Почему мы все-таки стали жить вместе? Вероятно, потому, что вопреки ожиданиям я привязался к ребенку. Если бы не твой характер, возможно, у нас получилось бы даже что-то вроде нормальной семьи. Но болезнь выработала в тебе неприсущую раньше мнительность. По существу, конечно, ты права: мы были людьми, друг другу совершенно чужими; ты не понимала, чем я живу, и мучительно пыталась в этом разобраться. Одна твоя привычка смотреть на меня минутами, не моргая, способна была вывести меня из себя. И все же эти два года (или два с половиной?) на строительстве и затем на новом заводе мы прожили относительно мирно.
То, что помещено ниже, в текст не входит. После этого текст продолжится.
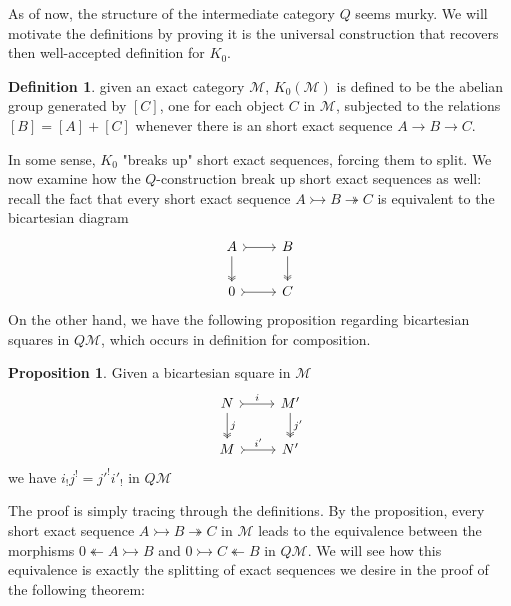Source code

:\documentclass{article}
\theoremstyle{definition}
\theoremstyle{definition}
\newtheorem{definition}{Definition}[theorem]
\theoremstyle{definition}
\theoremstyle{definition}
\newtheorem{proposition}{Proposition}[theorem]
\theoremstyle{definition}
\theoremstyle{definition}
\theoremstyle{definition}
\begin{document}
As of now, the structure of the intermediate category $Q$ seems murky. We will motivate the definitions by proving it is the universal construction that recovers then well-accepted definition for $K_0$.



\begin{tcolorbox}[colback=purple!5!white,colframe=purple!75!black]
\begin{definition}
    given an exact category $\mathcal{M}$, $K_0(\mathcal{M})$ is defined to be the abelian group generated by $[C]$, one for each object $C$ in $\mathcal{M}$, subjected to the relations $[B]=[A]+[C]$ whenever there is an short exact sequence $A\to B\to C$. 
\end{definition}
\end{tcolorbox}
In some sense, $K_0$ "breaks up" short exact sequences, forcing them to split. We now examine how the $Q$-construction break up short exact sequences as well: recall the fact that every short exact sequence $A\rightarrowtail B\twoheadrightarrow C$ is equivalent to the bicartesian diagram
\[\begin{tikzcd}
A\arrow[r,rightarrowtail]\arrow[d,twoheadrightarrow]& B\arrow[d,twoheadrightarrow]\\
0\arrow[r,rightarrowtail]&C
\end{tikzcd}\]
On the other hand, we have the following proposition regarding bicartesian squares in $Q\mathcal{M}$, which occurs in definition for composition.

\begin{tcolorbox}[colback=blue!5!white,colframe=blue!30!white]
\begin{proposition}
    Given a bicartesian square in $\mathcal{M}$
    \[\begin{tikzcd}
    N\arrow[r,rightarrowtail,"i"]\arrow[d,twoheadrightarrow,"j"]& M'\arrow[d,twoheadrightarrow,"j'"]\\
    M\arrow[r,rightarrowtail,"i'"]&N'
    \end{tikzcd}\]
we have $i_!j^!=j'^!i'_!$ in $Q\mathcal{M}$
\end{proposition}
\end{tcolorbox}
The proof is simply tracing through the definitions. By the proposition, every short exact sequence $A\rightarrowtail B\twoheadrightarrow C$ in $\mathcal{M}$ leads to the equivalence between the morphisms $0\twoheadleftarrow A\rightarrowtail B$ and $0 \rightarrowtail C\twoheadleftarrow B $ in $Q\mathcal{M}$. We will see how this equivalence is exactly the splitting of exact sequences we desire in the proof of the following theorem:
\end{document}
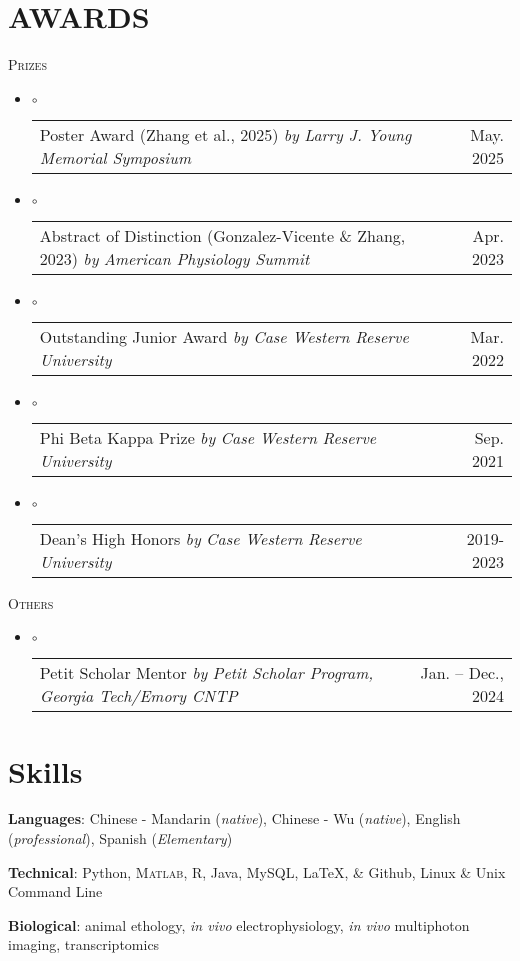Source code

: \documentclass[letterpaper,11pt]{article}
\makeatletter
\newcommand{\resumeSubSection}[1]{%
  {\noindent\color{GlacierBlue}\scshape\large #1 \dotfill} \vspace{-6pt}
}
\newcommand{\resumeAwardItemListStart}{%
    \begin{itemize}[leftmargin=0pt, label={}]\vspace{0pt}
}
\newcommand{\resumeAwardItemListEnd}{%
    \end{itemize}\vspace{6pt}
}
\newcommand{\resumeAwardItem}[3]{%
    \item
    {\color{GlacierBlue}$\circ$} 
    \begin{tabular*}{\dimexpr\linewidth-9pt\relax}[t]{@{\extracolsep{\fill}}l r}
       { {#1} {\small\color{GlacierBlue} \textit{by} }{\small \textit{#2}}} & {\small#3}
    \end{tabular*}\vspace{-8pt}
}
\makeatother
\begin{document}
\section{AWARDS}
	\resumeSubSection{Prizes}
		\resumeAwardItemListStart
			\resumeAwardItem{Poster Award (Zhang et al., 2025)}{Larry J. Young Memorial Symposium}{May. 2025}
			\resumeAwardItem{Abstract of Distinction (Gonzalez-Vicente \& Zhang, 2023)}{American Physiology Summit}{Apr. 2023}
			\resumeAwardItem{Outstanding Junior Award}{Case Western Reserve University}{Mar. 2022}
			\resumeAwardItem{Phi Beta Kappa Prize}{Case Western Reserve University}{Sep. 2021}
			\resumeAwardItem{Dean's High Honors}{Case Western Reserve University}{2019-2023}
		\resumeAwardItemListEnd
	\resumeSubSection{Others}
		\resumeAwardItemListStart
			\resumeAwardItem{Petit Scholar Mentor}{Petit Scholar Program, Georgia Tech/Emory CNTP}{Jan. -- Dec., 2024}
		\resumeAwardItemListEnd
\vspace{-8pt}

\section{Skills}
	\textbf{Languages}: Chinese - Mandarin (\textit{native}), Chinese - Wu (\textit{native}), English (\textit{professional}), Spanish (\textit{Elementary})

	\textbf{Technical}: {\color{GlacierBlue}\faPython} Python, {\color{GlacierBlue}\textsc{Matlab}}, {\color{GlacierBlue}\faRProject} R, {\color{GlacierBlue}\faJava} Java, {\color{GlacierBlue}\faDatabase} MySQL, {\color{GlacierBlue}\LaTeX}, {\color{GlacierBlue} \faGitSquare} \& {\color{GlacierBlue} \faGithubSquare} Github, {\color{GlacierBlue} \faLinux} Linux \& Unix Command Line

	\textbf{Biological}: animal ethology, \textit{in vivo} electrophysiology, \textit{in vivo} multiphoton imaging, transcriptomics
\end{document}
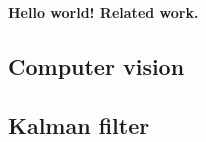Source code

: \documentclass[../../main]{subfiles}
\begin{document}
\textbf{Hello world! Related work.}

\subsection{Computer vision}

\newpage

\subsection{Kalman filter}

\newpage

%

%

%

%
\end{document}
«Некто», появившийся у нас однажды вечером, почему-то «не понравился тебе с первого взгляда». Вечером после его визита у нас с тобой вышел крупный разговор. Началось с каких-то пустяков. В результате ты наговорила мне кучу грубостей. В этот вечер я впервые убедился, что ты видишь и подмечаешь вещи, которые раньше не укладывались в кругозор твоего понимания. Это неожиданное открытие поразило меня весьма неприятно… Ночью у тебя горлом пошла кровь. Врачи долго не могли остановить.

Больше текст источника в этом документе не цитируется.